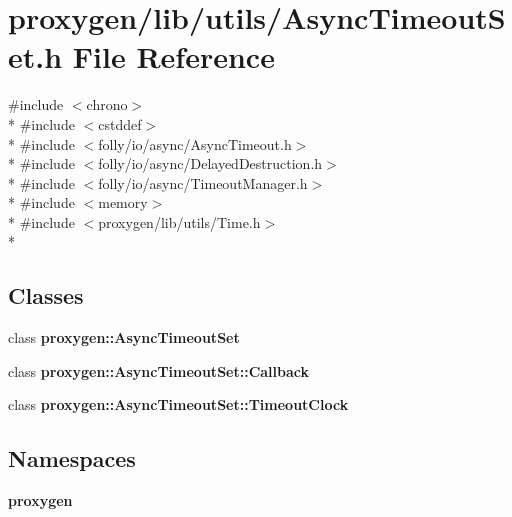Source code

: \section{proxygen/lib/utils/\+Async\+Timeout\+Set.h File Reference}
\label{AsyncTimeoutSet_8h}
{\ttfamily \#include $<$chrono$>$}\\*
{\ttfamily \#include $<$cstddef$>$}\\*
{\ttfamily \#include $<$folly/io/async/\+Async\+Timeout.\+h$>$}\\*
{\ttfamily \#include $<$folly/io/async/\+Delayed\+Destruction.\+h$>$}\\*
{\ttfamily \#include $<$folly/io/async/\+Timeout\+Manager.\+h$>$}\\*
{\ttfamily \#include $<$memory$>$}\\*
{\ttfamily \#include $<$proxygen/lib/utils/\+Time.\+h$>$}\\*
\subsection*{Classes}
\begin{DoxyCompactItemize}
\item 
class {\bf proxygen\+::\+Async\+Timeout\+Set}
\item 
class {\bf proxygen\+::\+Async\+Timeout\+Set\+::\+Callback}
\item 
class {\bf proxygen\+::\+Async\+Timeout\+Set\+::\+Timeout\+Clock}
\end{DoxyCompactItemize}
\subsection*{Namespaces}
\begin{DoxyCompactItemize}
\item 
 {\bf proxygen}
\end{DoxyCompactItemize}
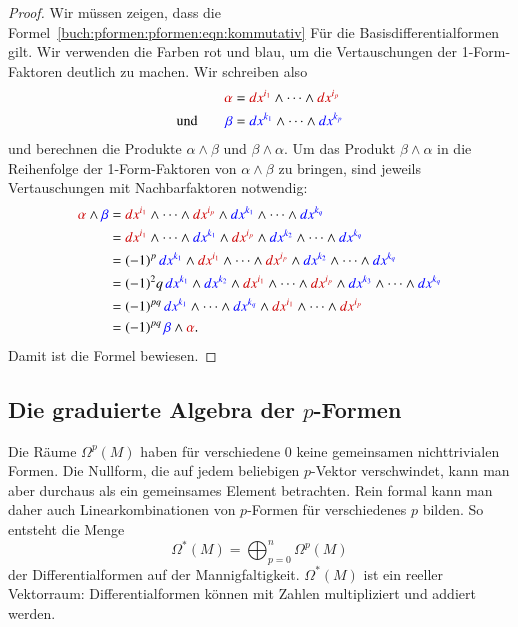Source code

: \begin{proof}
Wir müssen zeigen, dass die
Formel~\eqref{buch:pformen:pformen:eqn:kommutativ}
Für die Basisdifferentialformen gilt.
Wir verwenden die Farben {\color{darkred}rot} und {\color{blue}blau},
um die Vertauschungen der 1-Form-Faktoren deutlich zu machen.
Wir schreiben also
\begin{align*}
{\color{darkred}\alpha}
&=
{\color{darkred}dx^{i_1}}
\wedge \dots \wedge
{\color{darkred}dx^{i_p}}
\\
\text{und}\qquad
{\color{blue}\beta}
&=
{\color{blue}dx^{k_1}}
\wedge \dots \wedge
{\color{blue}dx^{k_p}}
\end{align*}
und berechnen die Produkte $\alpha\wedge\beta$ und $\beta\wedge\alpha$.
Um das Produkt $\beta\wedge\alpha$ in die Reihenfolge der 1-Form-Faktoren
von $\alpha\wedge\beta$ zu bringen, sind jeweils Vertauschungen mit
Nachbarfaktoren notwendig:
\begin{align*}
{\color{darkred}\alpha}\wedge{\color{blue}\beta}
&=
{\color{darkred}dx^{i_1}}
\wedge\dots\wedge
{\color{darkred}dx^{i_p}}
\wedge
{\color{blue}dx^{k_1}}
\wedge\dots\wedge
{\color{blue}dx^{k_q}}
\\
&=
{\color{darkred}dx^{i_1}}
\wedge\dots\wedge
{\color{blue}dx^{k_1}}
\wedge
{\color{darkred}dx^{i_p}}
\wedge
{\color{blue}dx^{k_2}}
\wedge\dots\wedge
{\color{blue}dx^{k_q}}
\\
&=
(-1)^p
\,
{\color{blue}dx^{k_1}}
\wedge
{\color{darkred}dx^{i_1}}
\wedge\dots\wedge
{\color{darkred}dx^{i_p}}
\wedge
{\color{blue}dx^{k_2}}
\wedge\dots\wedge
{\color{blue} dx^{k_q}}
\\
&=
(-1)^2q
\,
{\color{blue}dx^{k_1}}
\wedge
{\color{blue}dx^{k_2}}
\wedge
{\color{darkred}dx^{i_1}}
\wedge\dots\wedge
{\color{darkred}dx^{i_p}}
\wedge
{\color{blue}dx^{k_3}}
\wedge\dots\wedge
{\color{blue} dx^{k_q}}
\\
&=
(-1)^{pq}
\,
{\color{blue}dx^{k_1}}
\wedge\dots\wedge
{\color{blue}dx^{k_q}}
\wedge
{\color{darkred}dx^{i_1}}
\wedge\dots\wedge
{\color{darkred}dx^{i_p}}
\\
&=
(-1)^{pq}
\,
{\color{blue}\beta}\wedge{\color{darkred}\alpha}.
\end{align*}
Damit ist die Formel bewiesen.
\end{proof}

%
%
\subsection{Die graduierte Algebra der $p$-Formen}
Die Räume $\Omega^p(M)$ haben für verschiedene $0$ keine gemeinsamen 
nichttrivialen Formen.
Die Nullform, die auf jedem beliebigen $p$-Vektor verschwindet, kann man
aber durchaus als ein gemeinsames Element betrachten.
Rein formal kann man daher auch Linearkombinationen von $p$-Formen für
verschiedenes $p$ bilden.
So entsteht die Menge
\[
\Omega^*(M)
=
\bigoplus_{p=0}^n \Omega^p (M)
\]
der Differentialformen auf der Mannigfaltigkeit.
$\Omega^*(M)$ ist ein reeller Vektorraum: Differentialformen können mit
Zahlen multipliziert und addiert werden.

=== Prompt ===
The entries are to be restated word for word, with pictures omitted.

=== Finished task ===
Source code

: \section{proxygen/lib/utils/\+Async\+Timeout\+Set.h File Reference}
\label{AsyncTimeoutSet_8h}
{\ttfamily \#include $<$chrono$>$}\\*
{\ttfamily \#include $<$cstddef$>$}\\*
{\ttfamily \#include $<$folly/io/async/\+Async\+Timeout.\+h$>$}\\*
{\ttfamily \#include $<$folly/io/async/\+Delayed\+Destruction.\+h$>$}\\*
{\ttfamily \#include $<$folly/io/async/\+Timeout\+Manager.\+h$>$}\\*
{\ttfamily \#include $<$memory$>$}\\*
{\ttfamily \#include $<$proxygen/lib/utils/\+Time.\+h$>$}\\*
\subsection*{Classes}
\begin{DoxyCompactItemize}
\item 
class {\bf proxygen\+::\+Async\+Timeout\+Set}
\item 
class {\bf proxygen\+::\+Async\+Timeout\+Set\+::\+Callback}
\item 
class {\bf proxygen\+::\+Async\+Timeout\+Set\+::\+Timeout\+Clock}
\end{DoxyCompactItemize}
\subsection*{Namespaces}
\begin{DoxyCompactItemize}
\item 
 {\bf proxygen}
\end{DoxyCompactItemize}
Source code

: \begin{proof}
Wir müssen zeigen, dass die
Formel~\eqref{buch:pformen:pformen:eqn:kommutativ}
Für die Basisdifferentialformen gilt.
Wir verwenden die Farben {\color{darkred}rot} und {\color{blue}blau},
um die Vertauschungen der 1-Form-Faktoren deutlich zu machen.
Wir schreiben also
\begin{align*}
{\color{darkred}\alpha}
&=
{\color{darkred}dx^{i_1}}
\wedge \dots \wedge
{\color{darkred}dx^{i_p}}
\\
\text{und}\qquad
{\color{blue}\beta}
&=
{\color{blue}dx^{k_1}}
\wedge \dots \wedge
{\color{blue}dx^{k_p}}
\end{align*}
und berechnen die Produkte $\alpha\wedge\beta$ und $\beta\wedge\alpha$.
Um das Produkt $\beta\wedge\alpha$ in die Reihenfolge der 1-Form-Faktoren
von $\alpha\wedge\beta$ zu bringen, sind jeweils Vertauschungen mit
Nachbarfaktoren notwendig:
\begin{align*}
{\color{darkred}\alpha}\wedge{\color{blue}\beta}
&=
{\color{darkred}dx^{i_1}}
\wedge\dots\wedge
{\color{darkred}dx^{i_p}}
\wedge
{\color{blue}dx^{k_1}}
\wedge\dots\wedge
{\color{blue}dx^{k_q}}
\\
&=
{\color{darkred}dx^{i_1}}
\wedge\dots\wedge
{\color{blue}dx^{k_1}}
\wedge
{\color{darkred}dx^{i_p}}
\wedge
{\color{blue}dx^{k_2}}
\wedge\dots\wedge
{\color{blue}dx^{k_q}}
\\
&=
(-1)^p
\,
{\color{blue}dx^{k_1}}
\wedge
{\color{darkred}dx^{i_1}}
\wedge\dots\wedge
{\color{darkred}dx^{i_p}}
\wedge
{\color{blue}dx^{k_2}}
\wedge\dots\wedge
{\color{blue} dx^{k_q}}
\\
&=
(-1)^2q
\,
{\color{blue}dx^{k_1}}
\wedge
{\color{blue}dx^{k_2}}
\wedge
{\color{darkred}dx^{i_1}}
\wedge\dots\wedge
{\color{darkred}dx^{i_p}}
\wedge
{\color{blue}dx^{k_3}}
\wedge\dots\wedge
{\color{blue} dx^{k_q}}
\\
&=
(-1)^{pq}
\,
{\color{blue}dx^{k_1}}
\wedge\dots\wedge
{\color{blue}dx^{k_q}}
\wedge
{\color{darkred}dx^{i_1}}
\wedge\dots\wedge
{\color{darkred}dx^{i_p}}
\\
&=
(-1)^{pq}
\,
{\color{blue}\beta}\wedge{\color{darkred}\alpha}.
\end{align*}
Damit ist die Formel bewiesen.
\end{proof}

%
%
\subsection{Die graduierte Algebra der $p$-Formen}
Die Räume $\Omega^p(M)$ haben für verschiedene $0$ keine gemeinsamen 
nichttrivialen Formen.
Die Nullform, die auf jedem beliebigen $p$-Vektor verschwindet, kann man
aber durchaus als ein gemeinsames Element betrachten.
Rein formal kann man daher auch Linearkombinationen von $p$-Formen für
verschiedenes $p$ bilden.
So entsteht die Menge
\[
\Omega^*(M)
=
\bigoplus_{p=0}^n \Omega^p (M)
\]
der Differentialformen auf der Mannigfaltigkeit.
$\Omega^*(M)$ ist ein reeller Vektorraum: Differentialformen können mit
Zahlen multipliziert und addiert werden.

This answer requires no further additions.